Questo marcato deterioramento della fiducia popolare è strettamente legato a due fattori di forte impatto domestico e internazionale. Da un lato pesano le persistenti difficoltà economiche interne, con l’inflazione che continua a erodere il potere d’acquisto dei salari e l’aumento generalizzato del costo della vita che alimenta il pessimismo dei consumatori. Dall’altro lato, la decisione dell’amministrazione di intraprendere un complesso e contestato intervento militare contro l’Iran ha suscitato forti perplessità nell’opinione pubblica, che teme un coinvolgimento bellico a lungo termine dagli esiti incerti.

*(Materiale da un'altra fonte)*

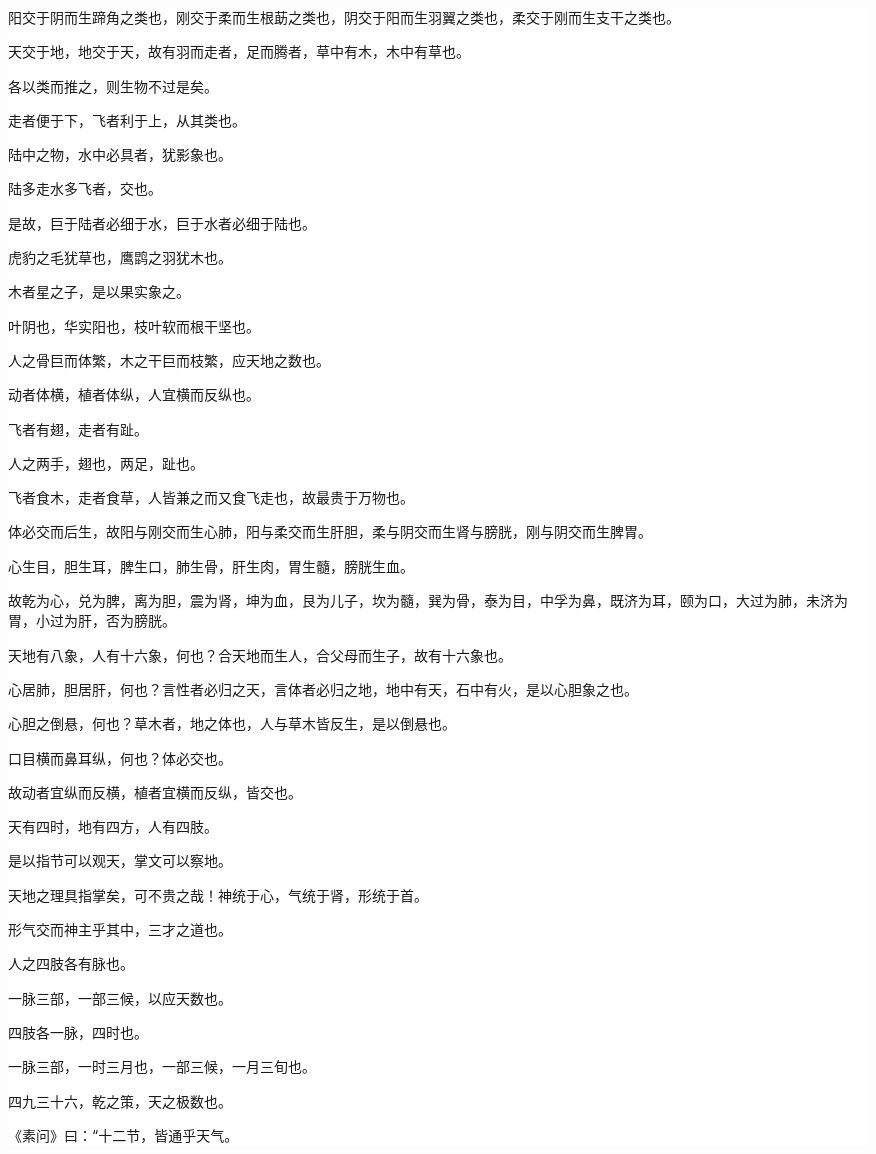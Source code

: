 阳交于阴而生蹄角之类也，刚交于柔而生根莇之类也，阴交于阳而生羽翼之类也，柔交于刚而生支干之类也。

天交于地，地交于天，故有羽而走者，足而腾者，草中有木，木中有草也。

各以类而推之，则生物不过是矣。

走者便于下，飞者利于上，从其类也。

陆中之物，水中必具者，犹影象也。

陆多走水多飞者，交也。

是故，巨于陆者必细于水，巨于水者必细于陆也。

虎豹之毛犹草也，鹰鹍之羽犹木也。

木者星之子，是以果实象之。

叶阴也，华实阳也，枝叶软而根干坚也。

人之骨巨而体繁，木之干巨而枝繁，应天地之数也。

动者体横，植者体纵，人宜横而反纵也。

飞者有翅，走者有趾。

人之两手，翅也，两足，趾也。

飞者食木，走者食草，人皆兼之而又食飞走也，故最贵于万物也。

体必交而后生，故阳与刚交而生心肺，阳与柔交而生肝胆，柔与阴交而生肾与膀胱，刚与阴交而生脾胃。

心生目，胆生耳，脾生口，肺生骨，肝生肉，胃生髓，膀胱生血。

故乾为心，兑为脾，离为胆，震为肾，坤为血，艮为儿子，坎为髓，巽为骨，泰为目，中孚为鼻，既济为耳，颐为口，大过为肺，未济为胃，小过为肝，否为膀胱。

天地有八象，人有十六象，何也？合天地而生人，合父母而生子，故有十六象也。

心居肺，胆居肝，何也？言性者必归之天，言体者必归之地，地中有天，石中有火，是以心胆象之也。

心胆之倒悬，何也？草木者，地之体也，人与草木皆反生，是以倒悬也。

口目横而鼻耳纵，何也？体必交也。

故动者宜纵而反横，植者宜横而反纵，皆交也。

天有四时，地有四方，人有四肢。

是以指节可以观天，掌文可以察地。

天地之理具指掌矣，可不贵之哉！神统于心，气统于肾，形统于首。

形气交而神主乎其中，三才之道也。

人之四肢各有脉也。

一脉三部，一部三候，以应天数也。

四肢各一脉，四时也。

一脉三部，一时三月也，一部三候，一月三旬也。

四九三十六，乾之策，天之极数也。

《素问》曰：“十二节，皆通乎天气。
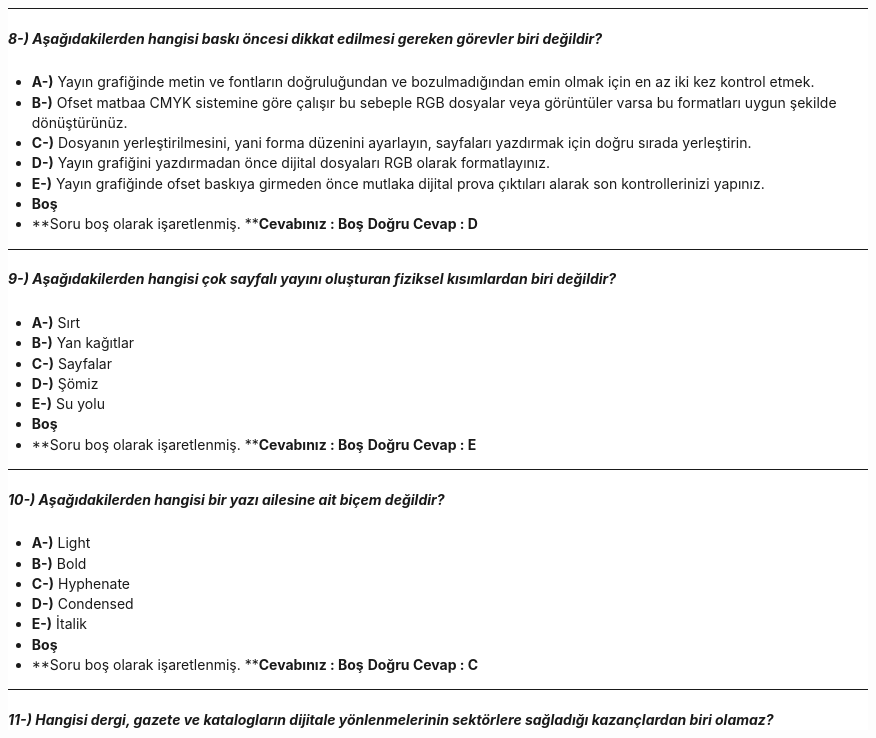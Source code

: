 * * * *

##### 8-) **Aşağıdakilerden hangisi baskı öncesi dikkat edilmesi gereken görevler biri değildir?**

-   **A-)** Yayın grafiğinde metin ve fontların doğruluğundan ve bozulmadığından emin olmak için en az iki kez kontrol etmek.
-   **B-)** Ofset matbaa CMYK sistemine göre çalışır bu sebeple RGB dosyalar veya görüntüler varsa bu formatları uygun şekilde dönüştürünüz.
-   **C-)** Dosyanın yerleştirilmesini, yani forma düzenini ayarlayın, sayfaları yazdırmak için doğru sırada yerleştirin.
-   **D-)** Yayın grafiğini yazdırmadan önce dijital dosyaları RGB olarak formatlayınız.
-   **E-)** Yayın grafiğinde ofset baskıya girmeden önce mutlaka dijital prova çıktıları alarak son kontrollerinizi yapınız.
-   **Boş**
-   **Soru boş olarak işaretlenmiş.
    ****Cevabınız : Boş**
    **Doğru Cevap : D**

* * * *

##### 9-) **Aşağıdakilerden hangisi çok sayfalı yayını oluşturan fiziksel kısımlardan biri değildir?**

-   **A-)** Sırt
-   **B-)** Yan kağıtlar
-   **C-)** Sayfalar
-   **D-)** Şömiz
-   **E-)** Su yolu
-   **Boş**
-   **Soru boş olarak işaretlenmiş.
    ****Cevabınız : Boş**
    **Doğru Cevap : E**

* * * *

##### 10-) **Aşağıdakilerden hangisi bir yazı ailesine ait biçem değildir?**

-   **A-)** Light
-   **B-)** Bold
-   **C-)** Hyphenate
-   **D-)** Condensed
-   **E-)** İtalik
-   **Boş**
-   **Soru boş olarak işaretlenmiş.
    ****Cevabınız : Boş**
    **Doğru Cevap : C**

* * * *

##### 11-) **Hangisi dergi, gazete ve katalogların dijitale yönlenmelerinin sektörlere sağladığı kazançlardan biri olamaz?**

L’aspetto più preoccupante per la dirigenza del Partito Repubblicano risiede nella composizione demografica di questo distacco. Sebbene la base più radicale legata al movimento MAGA mantenga una solida fedeltà al presidente, si notano vistose crepe tra gli elettori indipendenti e, soprattutto, all’interno della classe operaia bianca priva di titolo di studio universitario, un segmento che era stato l’indiscusso pilastro dei suoi trionfi elettorali. Anche l’elettorato giovanile e le fasce maschili moderate mostrano un progressivo allontanamento dalle linee politiche della presidenza.
Questi numeri rischiano di proiettare un’ombra minacciosa sulle cruciali elezioni di metà mandato previste per il prossimo novembre. Storicamente il giudizio sull’operato del Presidente in carica influenza in modo determinante l’esito del voto per il Congresso. Con i Democratici che iniziano a superare i Repubblicani nei sondaggi generici sulle intenzioni di voto nazionali, la Casa Bianca si trova costretta a rivedere rapidamente la propria strategia comunicativa e governativa per tentare di arginare un’emorragia di consensi che potrebbe compromettere la stabilità legislativa della seconda metà del mandato presidenziale.